本发明的高通量生物材料筛选双向梯度水凝胶经两步反应制备得到。第一步采用梯度溶液法,将接枝双键的主体材料和接枝双键的功能材料制备成梯度溶液,进行紫外光引发交联形成具有单方向浓度梯度的水凝胶。第二步采用光梯度掩模板法制备,将上述单梯度水凝胶浸没入含巯基的功能材料中,上覆光梯度掩模板使其梯度方向与已有梯度方向垂直,紫外光照射引发反应,洗去多余材料,制得所述的双向梯度水凝胶。

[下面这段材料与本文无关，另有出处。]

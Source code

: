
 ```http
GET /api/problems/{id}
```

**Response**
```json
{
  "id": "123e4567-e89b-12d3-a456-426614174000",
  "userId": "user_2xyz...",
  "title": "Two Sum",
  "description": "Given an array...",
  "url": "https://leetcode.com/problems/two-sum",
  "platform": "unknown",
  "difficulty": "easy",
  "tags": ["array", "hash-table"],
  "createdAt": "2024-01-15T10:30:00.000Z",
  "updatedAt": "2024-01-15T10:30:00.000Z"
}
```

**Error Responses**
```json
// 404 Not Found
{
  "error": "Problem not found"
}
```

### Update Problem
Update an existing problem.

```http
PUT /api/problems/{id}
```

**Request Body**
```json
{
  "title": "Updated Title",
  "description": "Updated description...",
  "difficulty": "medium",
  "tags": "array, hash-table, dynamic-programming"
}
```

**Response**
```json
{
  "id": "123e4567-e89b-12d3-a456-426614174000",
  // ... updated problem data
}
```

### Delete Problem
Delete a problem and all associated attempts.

所述的接枝双键的主体材料,可以是通过化学反应接枝双键的生物相容性材料或自身结构含有双键的生物相容性材料。采用的生物相容性材料包含多糖、多肽、蛋白质、聚氨基酸等生物高分子材料,如透明质酸、明胶、胶原、壳聚糖、葡聚糖、羧甲基纤维素等材料及其衍生物,也包含亲水性的合成高分子材料,如聚丙烯酸、聚丙烯酰胺、聚乙烯基吡咯烷酮、聚乙二醇、聚乙烯亚胺等均聚物和共聚物。
所述的接枝双键的功能材料指可以对细胞行为如黏附、迁移、增殖、凋亡、分泌、分化等行为产生影响的材料,如蛋白质、多肽、细胞因子、多糖、聚电解质等材料。
实施例1
双键接枝的透明质酸的制备
通过甲基丙烯酸酐和透明质酸(HA)羟基间的酯交换反应得到双键接枝的透明质酸(HA-MA)。

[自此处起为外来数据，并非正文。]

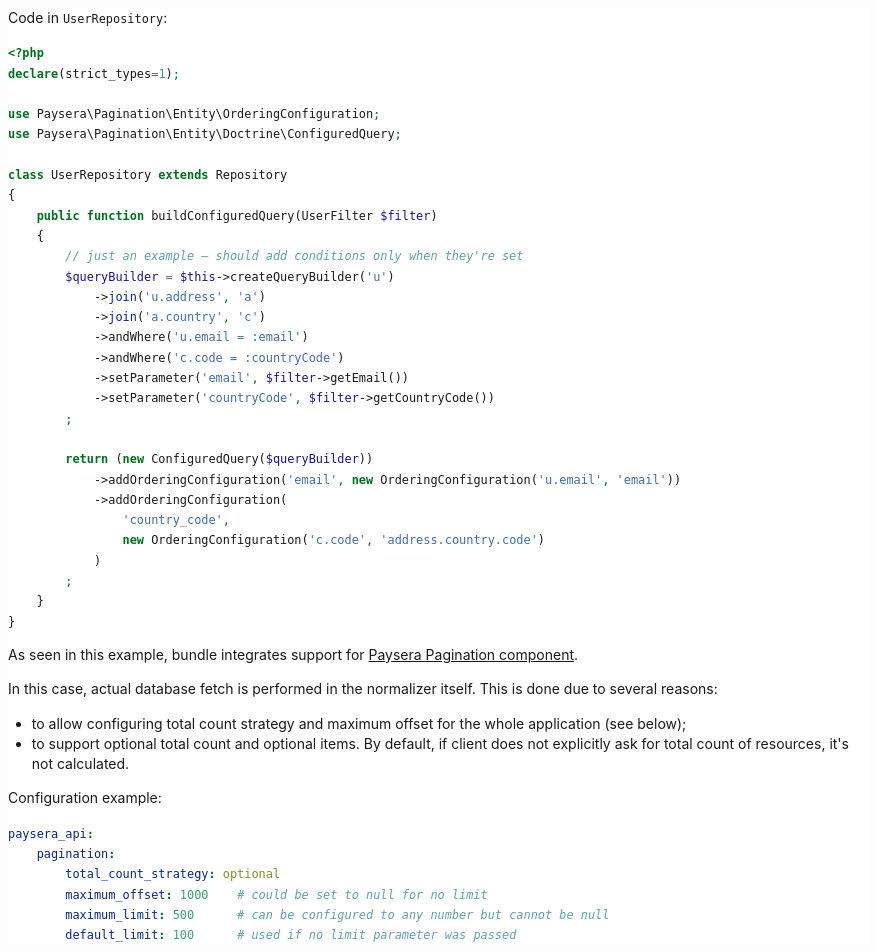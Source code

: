 Code in `UserRepository`:
```php
<?php
declare(strict_types=1);

use Paysera\Pagination\Entity\OrderingConfiguration;
use Paysera\Pagination\Entity\Doctrine\ConfiguredQuery;

class UserRepository extends Repository
{
    public function buildConfiguredQuery(UserFilter $filter)
    {
        // just an example – should add conditions only when they're set
        $queryBuilder = $this->createQueryBuilder('u')
            ->join('u.address', 'a')
            ->join('a.country', 'c')
            ->andWhere('u.email = :email')
            ->andWhere('c.code = :countryCode')
            ->setParameter('email', $filter->getEmail())
            ->setParameter('countryCode', $filter->getCountryCode())
        ;
        
        return (new ConfiguredQuery($queryBuilder))
            ->addOrderingConfiguration('email', new OrderingConfiguration('u.email', 'email'))
            ->addOrderingConfiguration(
                'country_code',
                new OrderingConfiguration('c.code', 'address.country.code')
            )
        ;
    }
}
```

As seen in this example, bundle integrates support for
[Paysera Pagination component](https://github.com/paysera/lib-pagination).

In this case, actual database fetch is performed in the normalizer itself. This is done due to several reasons:
- to allow configuring total count strategy and maximum offset for the whole application (see below);
- to support optional total count and optional items. By default, if client does not explicitly ask for total
count of resources, it's not calculated.

Configuration example:

```yaml
paysera_api:
    pagination:
        total_count_strategy: optional
        maximum_offset: 1000    # could be set to null for no limit 
        maximum_limit: 500      # can be configured to any number but cannot be null
        default_limit: 100      # used if no limit parameter was passed
```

具体实施过程如下:称量1g HA置于三颈烧瓶中,然后加入60mL水与30mL N,N-二甲基甲酰胺的混合溶剂搅拌使HA完全溶解。保持搅拌,将烧瓶置于冰水浴中同时向烧瓶中逐滴加入甲基丙烯酸酐。滴加甲基丙烯酸酐过程中调节溶液pH,使溶液pH值保持在8.5左右。将8mL甲基丙烯酸酐全部滴加完毕后,反应在冰水浴中继续进行24h并维持反应体系的pH在8.5左右。反应结束后,将溶液倒入800mL冰乙醇中沉降并离心收集沉淀物,再将收集到的沉淀物用超纯水溶解装入透析袋透析4天(透析袋截留分子量为3.5kDa)。透析后的溶液经冷冻干燥得到最终产物。

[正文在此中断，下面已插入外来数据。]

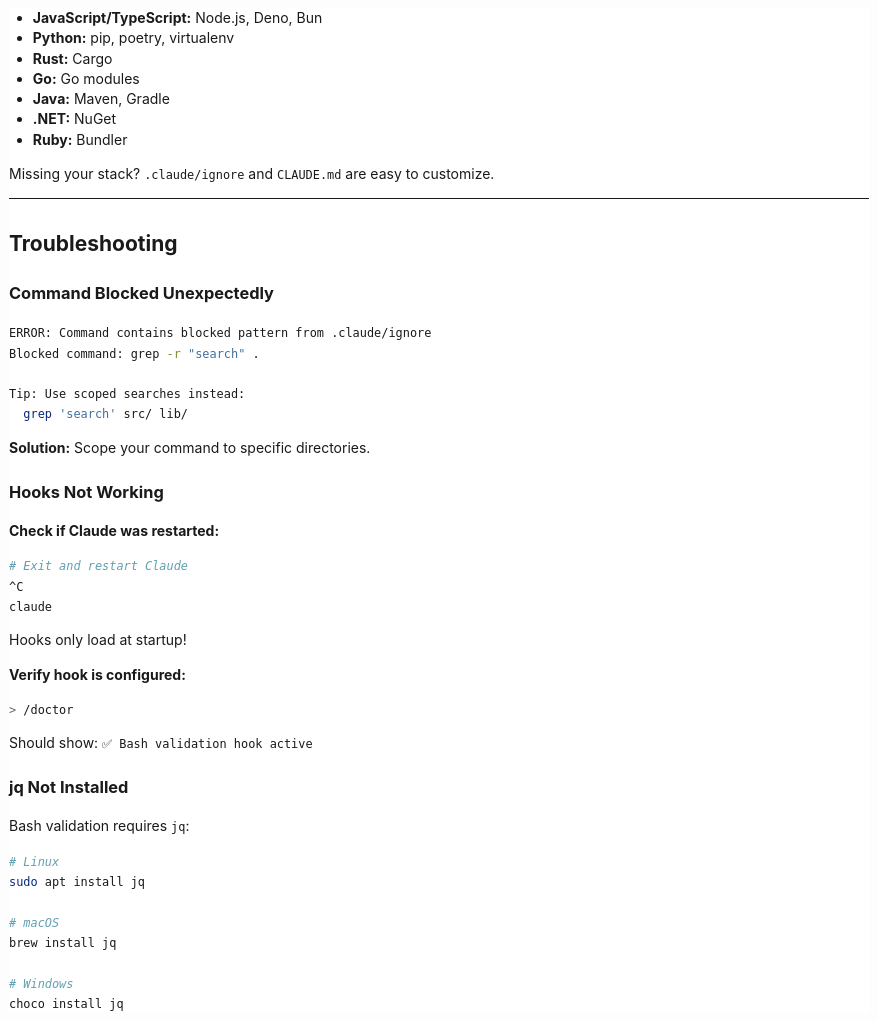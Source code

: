 - **JavaScript/TypeScript:** Node.js, Deno, Bun
- **Python:** pip, poetry, virtualenv
- **Rust:** Cargo
- **Go:** Go modules
- **Java:** Maven, Gradle
- **.NET:** NuGet
- **Ruby:** Bundler

Missing your stack? `.claude/ignore` and `CLAUDE.md` are easy to customize.

---

## Troubleshooting

### Command Blocked Unexpectedly

```bash
ERROR: Command contains blocked pattern from .claude/ignore
Blocked command: grep -r "search" .

Tip: Use scoped searches instead:
  grep 'search' src/ lib/
```

**Solution:** Scope your command to specific directories.

### Hooks Not Working

**Check if Claude was restarted:**
```bash
# Exit and restart Claude
^C
claude
```

Hooks only load at startup!

**Verify hook is configured:**
```bash
> /doctor
```

Should show: `✅ Bash validation hook active`

### jq Not Installed

Bash validation requires `jq`:

```bash
# Linux
sudo apt install jq

# macOS
brew install jq

# Windows
choco install jq
```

所得接枝双键的透明质酸(HA-MA),平均分子量~100kDa,双键接枝率~92%。
双键接枝的明胶的制备
通过甲基丙烯酸酐和明胶上的氨基间的亲核加成-消除反应得到双键接枝的明胶(Gel-MA)。
具体实施过程如下:首先称量4g明胶(B型)置于三颈烧瓶中,然后加入40mL pH为8的0.2M磷酸缓冲溶液,加热至70℃使明胶完全溶解。完全溶解后,冷却至45℃,500rpm转速下,缓慢滴加400μL甲基丙烯酸酐。滴加完成后,待其反应一小时,再加入40mL0.2M磷酸缓冲溶液。接着,将溶液倒入800mL冰乙醇中沉降并离心收集沉淀物,再将收集到的沉淀物用超纯水溶解装入透析袋透析4天(透析袋截留分子量为3.5kDa)。透析后的溶液经冷冻干燥得到最终产物。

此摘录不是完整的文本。